For instance, if we run a network of beauty salons and we hire a software house to establish a system for providing analytical reports of scheduled treatments, we might eventually conclude that all we needed is a platform to increase the number of clients. Which means the product has to be written all over again. Our platform needs to have features to reach more clients and then to provide a high-quality customer service. This case shows us how important is to make correct assumptions, and that verifying them is essential. Can we afford to take a risk of validating those assumptions after 12 months of Waterfall work?

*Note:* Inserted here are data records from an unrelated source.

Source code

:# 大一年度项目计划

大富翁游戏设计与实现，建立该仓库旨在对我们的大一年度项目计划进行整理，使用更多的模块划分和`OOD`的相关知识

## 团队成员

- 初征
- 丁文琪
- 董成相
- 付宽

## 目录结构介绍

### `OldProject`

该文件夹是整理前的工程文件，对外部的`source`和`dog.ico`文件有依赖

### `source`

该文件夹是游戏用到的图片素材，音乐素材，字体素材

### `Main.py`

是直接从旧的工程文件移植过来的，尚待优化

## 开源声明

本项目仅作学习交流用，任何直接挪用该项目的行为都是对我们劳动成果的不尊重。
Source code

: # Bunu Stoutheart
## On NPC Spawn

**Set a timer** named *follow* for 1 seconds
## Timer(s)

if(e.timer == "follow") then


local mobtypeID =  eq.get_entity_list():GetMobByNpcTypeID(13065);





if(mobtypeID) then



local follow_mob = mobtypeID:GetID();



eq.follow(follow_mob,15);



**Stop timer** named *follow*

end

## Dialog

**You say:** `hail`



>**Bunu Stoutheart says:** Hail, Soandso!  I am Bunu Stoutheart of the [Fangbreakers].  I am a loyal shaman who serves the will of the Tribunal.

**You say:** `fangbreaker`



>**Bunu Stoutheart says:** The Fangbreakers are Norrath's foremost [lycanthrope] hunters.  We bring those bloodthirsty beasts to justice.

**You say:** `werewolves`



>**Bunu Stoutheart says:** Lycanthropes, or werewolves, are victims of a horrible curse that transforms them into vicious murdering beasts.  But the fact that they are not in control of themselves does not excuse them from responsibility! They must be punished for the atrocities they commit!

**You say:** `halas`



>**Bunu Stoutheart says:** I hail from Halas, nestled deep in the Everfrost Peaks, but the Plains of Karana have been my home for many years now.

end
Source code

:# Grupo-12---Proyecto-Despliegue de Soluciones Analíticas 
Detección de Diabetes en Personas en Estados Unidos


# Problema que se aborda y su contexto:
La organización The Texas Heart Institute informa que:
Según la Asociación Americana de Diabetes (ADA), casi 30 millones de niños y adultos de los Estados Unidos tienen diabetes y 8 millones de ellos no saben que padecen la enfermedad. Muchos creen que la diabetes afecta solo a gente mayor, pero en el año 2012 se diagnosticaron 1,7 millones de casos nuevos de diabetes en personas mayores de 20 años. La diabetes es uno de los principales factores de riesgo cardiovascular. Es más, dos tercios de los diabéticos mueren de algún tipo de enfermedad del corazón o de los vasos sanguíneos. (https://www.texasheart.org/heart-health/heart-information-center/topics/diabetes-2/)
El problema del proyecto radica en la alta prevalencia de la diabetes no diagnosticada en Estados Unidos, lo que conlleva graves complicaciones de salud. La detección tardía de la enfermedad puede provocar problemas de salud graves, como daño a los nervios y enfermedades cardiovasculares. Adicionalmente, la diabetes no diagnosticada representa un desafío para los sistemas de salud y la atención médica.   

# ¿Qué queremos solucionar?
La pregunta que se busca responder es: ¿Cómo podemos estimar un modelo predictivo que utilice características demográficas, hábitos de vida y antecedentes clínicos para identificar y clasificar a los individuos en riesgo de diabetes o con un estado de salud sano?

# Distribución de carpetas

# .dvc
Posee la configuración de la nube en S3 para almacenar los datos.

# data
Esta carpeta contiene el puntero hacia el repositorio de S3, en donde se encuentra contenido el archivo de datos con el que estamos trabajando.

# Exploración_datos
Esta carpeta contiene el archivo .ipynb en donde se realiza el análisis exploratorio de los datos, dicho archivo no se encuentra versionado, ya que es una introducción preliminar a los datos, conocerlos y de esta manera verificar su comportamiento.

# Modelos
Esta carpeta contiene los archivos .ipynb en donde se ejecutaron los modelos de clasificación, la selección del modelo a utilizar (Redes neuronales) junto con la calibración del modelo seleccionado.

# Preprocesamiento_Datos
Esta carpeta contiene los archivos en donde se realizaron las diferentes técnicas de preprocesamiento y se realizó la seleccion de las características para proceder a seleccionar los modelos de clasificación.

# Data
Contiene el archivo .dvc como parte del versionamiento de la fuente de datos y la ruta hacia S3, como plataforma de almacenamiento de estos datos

Lean Startup to the rescue

Fortunately, there is a powerful alternative and a cure for our problems – the Lean Startup approach. With the help of Scrum tactics, we can get useful feedback, not after 12 months, but after just few weeks. Together with a software house we carefully choose the most important features of our product, that will address the pain points of our clients. After we find elements that hold the greatest value, we reach our end users with a dialogue. What we can get is a meaningful feedback on our product, and just after a few weeks, we enriched our business with a network of dedicated clients, engaged in creating a product with us.

Worst case scenario – if after those few weeks the feedback is totally negative and our users reject the app, we still have 11 months to improve it. Good news is that after many months of iterations and modifications we finally receive a product and we still have a valuable audience of customers. In the case of Waterfall, after the same period of time, we would be releasing an app without the initial feedback, and without marketing at all. Are we willing to risk that much?

Case study – Order management system in the B2B sector

The majority of IT platforms dedicated to B2B companies needs to have a module to manage the orders. To build this sort of system we need to spend up to 50 thousands Euro. That’s pretty much painful, so we need to take a look at two solutions:

• Is there an application on the market that we can incorporate into our system? It will be cheaper and faster to buy a ready app and include it in our product. Instead of 3 months of work spent on building an app, it will take 3 days to solve this problem.

• If there is no application on the market that we can use, we need to ask ourselves – what elements our system requires to meet our demands? Perhaps we can produce a simplified version of a platform, which will be effective, will cost less, and finally – it will take only a few days of coding.

It’s all up to us

Choosing an effective project methodology is an essential business decision. At this stage, we can prevent our company from failure. The agile approach will save us time, money, and effort, and most importantly – it will lead us to a product that will resonate.